Further results in the Fig. 18 to Fig. 25 are concerned with the various THD values obtained explaining that the THD value is reduced with the controller showing the improved performance of the proposed inverter. This explanation is further summarised in the Table 1 to Table 4 giving the overall improved performance of the proposed inverter with controller in terms of voltage obtained and also with various improved THD values.

It can be observed from the Simulink results in the Fig. 10 and 11 that for resistive load of R=30Ω and R= 40Ω in the open loop performance, the output voltage is varied from 296Vrms to 366Vrms for respective variation of load. The same in the Fig. 12 and 13 shows the performance of the closed loop control of the inverter that the output voltage is maintained close to the reference as 230.5Vrms for the variation of resistive load R=30Ω and R=40Ω.
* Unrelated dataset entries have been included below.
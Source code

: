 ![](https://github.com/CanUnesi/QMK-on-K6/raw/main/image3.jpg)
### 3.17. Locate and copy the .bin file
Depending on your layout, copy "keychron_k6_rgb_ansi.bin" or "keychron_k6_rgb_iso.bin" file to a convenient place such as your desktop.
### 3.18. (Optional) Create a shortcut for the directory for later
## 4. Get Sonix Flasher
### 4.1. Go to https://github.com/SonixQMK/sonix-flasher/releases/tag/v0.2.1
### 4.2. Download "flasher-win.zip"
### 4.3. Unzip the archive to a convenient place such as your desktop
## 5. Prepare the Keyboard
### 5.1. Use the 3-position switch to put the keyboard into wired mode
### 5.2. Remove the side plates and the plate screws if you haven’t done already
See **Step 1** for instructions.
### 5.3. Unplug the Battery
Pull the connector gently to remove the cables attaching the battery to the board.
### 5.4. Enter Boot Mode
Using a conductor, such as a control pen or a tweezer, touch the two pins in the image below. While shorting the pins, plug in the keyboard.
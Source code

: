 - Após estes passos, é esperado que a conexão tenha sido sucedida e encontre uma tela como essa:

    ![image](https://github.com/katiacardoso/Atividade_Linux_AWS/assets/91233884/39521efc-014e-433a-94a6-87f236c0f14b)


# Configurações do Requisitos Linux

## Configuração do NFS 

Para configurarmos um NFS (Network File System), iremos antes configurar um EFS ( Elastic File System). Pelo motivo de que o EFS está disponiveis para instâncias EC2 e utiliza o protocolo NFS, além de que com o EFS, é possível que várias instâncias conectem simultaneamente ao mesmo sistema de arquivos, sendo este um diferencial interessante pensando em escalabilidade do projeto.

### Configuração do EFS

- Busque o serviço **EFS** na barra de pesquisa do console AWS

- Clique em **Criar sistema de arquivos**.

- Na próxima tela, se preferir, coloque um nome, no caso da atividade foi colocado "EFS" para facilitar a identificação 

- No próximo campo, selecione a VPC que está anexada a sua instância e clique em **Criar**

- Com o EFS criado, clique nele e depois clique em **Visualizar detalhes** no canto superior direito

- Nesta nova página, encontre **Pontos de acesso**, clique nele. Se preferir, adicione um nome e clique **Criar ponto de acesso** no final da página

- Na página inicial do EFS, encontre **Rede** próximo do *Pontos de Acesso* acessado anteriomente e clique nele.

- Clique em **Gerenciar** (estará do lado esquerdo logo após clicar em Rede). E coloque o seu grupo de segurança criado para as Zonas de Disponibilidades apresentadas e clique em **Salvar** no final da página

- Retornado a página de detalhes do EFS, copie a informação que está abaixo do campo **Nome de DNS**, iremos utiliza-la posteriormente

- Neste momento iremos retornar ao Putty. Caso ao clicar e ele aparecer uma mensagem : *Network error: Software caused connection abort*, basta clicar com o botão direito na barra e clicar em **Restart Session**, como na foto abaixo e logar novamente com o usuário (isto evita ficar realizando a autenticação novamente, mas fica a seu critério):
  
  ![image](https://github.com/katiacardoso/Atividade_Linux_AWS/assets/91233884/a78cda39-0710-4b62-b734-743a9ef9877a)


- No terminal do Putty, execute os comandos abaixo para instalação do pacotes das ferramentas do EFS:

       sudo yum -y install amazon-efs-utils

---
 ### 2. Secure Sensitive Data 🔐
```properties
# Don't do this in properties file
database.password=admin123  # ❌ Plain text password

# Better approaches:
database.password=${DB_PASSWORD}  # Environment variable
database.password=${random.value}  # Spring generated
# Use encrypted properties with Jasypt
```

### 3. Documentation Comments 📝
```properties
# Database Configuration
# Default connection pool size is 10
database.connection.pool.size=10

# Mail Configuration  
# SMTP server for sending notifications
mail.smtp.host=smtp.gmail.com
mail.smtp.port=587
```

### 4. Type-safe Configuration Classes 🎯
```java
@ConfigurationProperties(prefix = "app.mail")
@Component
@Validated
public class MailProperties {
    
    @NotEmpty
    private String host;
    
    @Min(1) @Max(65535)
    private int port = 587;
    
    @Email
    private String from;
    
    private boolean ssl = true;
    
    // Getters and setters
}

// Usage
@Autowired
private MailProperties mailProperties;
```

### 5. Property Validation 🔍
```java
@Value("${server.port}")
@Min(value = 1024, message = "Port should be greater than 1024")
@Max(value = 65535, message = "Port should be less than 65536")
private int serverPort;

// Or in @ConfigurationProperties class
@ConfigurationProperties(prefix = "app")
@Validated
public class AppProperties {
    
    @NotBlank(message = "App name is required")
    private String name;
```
**FIG 14: Output voltage and output current for resistive-inductive load (R = 25 ohms, L = 20 mH) (Open loop)…**

**FIG 15: Output voltage and output current for resistive-inductive load (R = 30 ohms, L = 30 mH) (Open loop)…**

**FIG 16: Output voltage and output current for resistive-inductive load (R = 25 ohms, L = 20 mH) (Closed loop)…**

**FIG 17: Output voltage and output current for resistive-inductive load (R = 30 ohms, L = 30 mH) (Closed loop)…**

The open loop and closed loop comparative performance can also be seen from the Simulink results projected in the Fig. 14 and 15, that for resistive-inductive load of R=25Ω, L=20mH and R=30Ω, L=30mH, the output voltage (open loop) gets varied from 245.7Vrms to 286Vrms respectively. But in the closed loop performance (Fig. 16, 17) the output voltage is maintained as close as 230Vrms.

**FIG 18: THD value in % for resistive load ( R = 30 ohms) (Open loop)…**

**FIG 19: THD value in % for resistive load ( R = 40 ohms) (Open loop)…**

The analysis for THD is done for both the open loop and closed loop circuits. For open loop performance of resistive load R = 30Ω and R = 40Ω, the THD value in % is 2.72 and 3.50 respectively and is shown in the Fig. 18, 19.

The analysis for the same load of R = 30Ω and R = 40Ω in closed loop circuit, the THD value in % is 1.62 and 2.55 respectively, which is low compared to the open loop performance and is shown in the Fig. 20 and 21.

**FIG 20: THD value in % for resistive load ( R = 30 ohms) (Closed loop)…**

**FIG 21: THD value in % for resistive load ( R = 40 ohms) (Closed loop)…**

**FIG 22: THD value in % for resistive-inductive load ( R = 25 ohms, L = 20 mH) (Open loop)…**

For resistive-inductive load of R = 25Ω, L = 20mH, the value of THD in % for open loop performance is 4.68 and for R = 30Ω, L=30mH, the value of THD in % is 3.33. This is shown in the Fig. 22, 23. The THD analysis for the same load in closed loop performance is shown in the Fig. 24 and 25 and the value in % is 4.67 and 2.27 respectively.

**FIG 23: THD value in % for resistive-inductive load ( R = 30 ohms, L = 30 mH) (Open loop)…**

**FIG 24: THD value in % for resistive-inductive load ( R = 25 ohms, L = 20 mH) (Closed loop)…**

**FIG 25: THD value in % for resistive-inductive load ( R = 30 ohms, L = 30 mH) (Closed loop)…**

The open loop and closed loop performance of the single phase sinusoidal inverter with pulse width modulated control strategy is shown in tabulation from Table 1 to 4, explaining the improved performance of the inverter with simplified control strategy.

**Conclusion**

This article has evaluated the performance of the single phase sine inverter topology for its generation of desired sinusoidal waveform at its output and with lower harmonic distortions. The inverter is simulated in MATLAB-Simulink. The implementation of a single phase full bridge inverter with SPWM switching signal from a microcontroller minimises hardware requirement, with many functions performed through software. Implementation of SPWM control setup with microcontroller also enables flexibility in changing the algorithms without changing the hardware setup. The unregulated DC at the input side of the inverter can be obtained from the solar panel for the efficient operation as green technology with the implementation of MPPT algorithm along with Buck-Boost converter setup and the desired sine wave can be obtained from the proposed inverter with lower THD.